Assignment | What is needed is an exact copy of all the records below.

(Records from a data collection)

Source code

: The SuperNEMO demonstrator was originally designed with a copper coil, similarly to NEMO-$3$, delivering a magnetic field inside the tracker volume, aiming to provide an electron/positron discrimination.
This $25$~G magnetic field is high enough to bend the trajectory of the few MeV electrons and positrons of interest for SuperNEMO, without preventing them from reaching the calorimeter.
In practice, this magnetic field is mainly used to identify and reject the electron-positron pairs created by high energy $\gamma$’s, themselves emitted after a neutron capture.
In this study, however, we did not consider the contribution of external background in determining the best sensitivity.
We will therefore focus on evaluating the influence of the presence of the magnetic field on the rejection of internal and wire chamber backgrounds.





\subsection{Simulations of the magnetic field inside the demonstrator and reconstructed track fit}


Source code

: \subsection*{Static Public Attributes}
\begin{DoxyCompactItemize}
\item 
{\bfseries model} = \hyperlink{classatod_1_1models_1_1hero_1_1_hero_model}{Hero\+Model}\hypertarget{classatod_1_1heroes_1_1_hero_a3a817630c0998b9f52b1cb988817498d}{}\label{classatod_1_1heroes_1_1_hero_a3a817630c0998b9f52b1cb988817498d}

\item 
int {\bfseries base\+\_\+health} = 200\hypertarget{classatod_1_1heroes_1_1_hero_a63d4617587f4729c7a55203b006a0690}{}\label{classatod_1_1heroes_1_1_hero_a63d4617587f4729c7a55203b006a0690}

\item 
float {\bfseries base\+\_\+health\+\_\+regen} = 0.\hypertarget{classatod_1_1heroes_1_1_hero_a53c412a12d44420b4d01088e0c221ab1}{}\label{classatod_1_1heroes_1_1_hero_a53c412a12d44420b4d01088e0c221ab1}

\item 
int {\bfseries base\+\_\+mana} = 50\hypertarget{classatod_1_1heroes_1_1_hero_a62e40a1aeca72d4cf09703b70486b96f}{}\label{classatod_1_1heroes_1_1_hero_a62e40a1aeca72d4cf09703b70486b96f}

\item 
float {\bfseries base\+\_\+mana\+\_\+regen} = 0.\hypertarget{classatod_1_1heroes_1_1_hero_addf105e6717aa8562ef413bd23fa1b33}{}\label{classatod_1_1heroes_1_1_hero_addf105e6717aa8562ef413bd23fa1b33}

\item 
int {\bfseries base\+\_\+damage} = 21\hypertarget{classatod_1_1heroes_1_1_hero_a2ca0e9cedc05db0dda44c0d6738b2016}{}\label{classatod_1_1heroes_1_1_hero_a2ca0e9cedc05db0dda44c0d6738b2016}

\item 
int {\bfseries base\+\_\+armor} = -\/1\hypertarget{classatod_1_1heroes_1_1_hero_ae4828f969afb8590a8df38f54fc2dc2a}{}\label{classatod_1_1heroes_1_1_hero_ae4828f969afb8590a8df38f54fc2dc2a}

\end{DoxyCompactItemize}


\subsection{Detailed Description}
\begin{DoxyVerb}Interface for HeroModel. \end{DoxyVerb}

Reply |
Source code

: The SuperNEMO demonstrator was originally designed with a copper coil, similarly to NEMO-$3$, delivering a magnetic field inside the tracker volume, aiming to provide an electron/positron discrimination.
This $25$~G magnetic field is high enough to bend the trajectory of the few MeV electrons and positrons of interest for SuperNEMO, without preventing them from reaching the calorimeter.
In practice, this magnetic field is mainly used to identify and reject the electron-positron pairs created by high energy $\gamma$’s, themselves emitted after a neutron capture.
In this study, however, we did not consider the contribution of external background in determining the best sensitivity.
We will therefore focus on evaluating the influence of the presence of the magnetic field on the rejection of internal and wire chamber backgrounds.





\subsection{Simulations of the magnetic field inside the demonstrator and reconstructed track fit}


Source code

: \subsection*{Static Public Attributes}
\begin{DoxyCompactItemize}
\item 
{\bfseries model} = \hyperlink{classatod_1_1models_1_1hero_1_1_hero_model}{Hero\+Model}\hypertarget{classatod_1_1heroes_1_1_hero_a3a817630c0998b9f52b1cb988817498d}{}\label{classatod_1_1heroes_1_1_hero_a3a817630c0998b9f52b1cb988817498d}

\item 
int {\bfseries base\+\_\+health} = 200\hypertarget{classatod_1_1heroes_1_1_hero_a63d4617587f4729c7a55203b006a0690}{}\label{classatod_1_1heroes_1_1_hero_a63d4617587f4729c7a55203b006a0690}

\item 
float {\bfseries base\+\_\+health\+\_\+regen} = 0.\hypertarget{classatod_1_1heroes_1_1_hero_a53c412a12d44420b4d01088e0c221ab1}{}\label{classatod_1_1heroes_1_1_hero_a53c412a12d44420b4d01088e0c221ab1}

\item 
int {\bfseries base\+\_\+mana} = 50\hypertarget{classatod_1_1heroes_1_1_hero_a62e40a1aeca72d4cf09703b70486b96f}{}\label{classatod_1_1heroes_1_1_hero_a62e40a1aeca72d4cf09703b70486b96f}

\item 
float {\bfseries base\+\_\+mana\+\_\+regen} = 0.\hypertarget{classatod_1_1heroes_1_1_hero_addf105e6717aa8562ef413bd23fa1b33}{}\label{classatod_1_1heroes_1_1_hero_addf105e6717aa8562ef413bd23fa1b33}

\item 
int {\bfseries base\+\_\+damage} = 21\hypertarget{classatod_1_1heroes_1_1_hero_a2ca0e9cedc05db0dda44c0d6738b2016}{}\label{classatod_1_1heroes_1_1_hero_a2ca0e9cedc05db0dda44c0d6738b2016}

\item 
int {\bfseries base\+\_\+armor} = -\/1\hypertarget{classatod_1_1heroes_1_1_hero_ae4828f969afb8590a8df38f54fc2dc2a}{}\label{classatod_1_1heroes_1_1_hero_ae4828f969afb8590a8df38f54fc2dc2a}

\end{DoxyCompactItemize}


\subsection{Detailed Description}
\begin{DoxyVerb}Interface for HeroModel. \end{DoxyVerb}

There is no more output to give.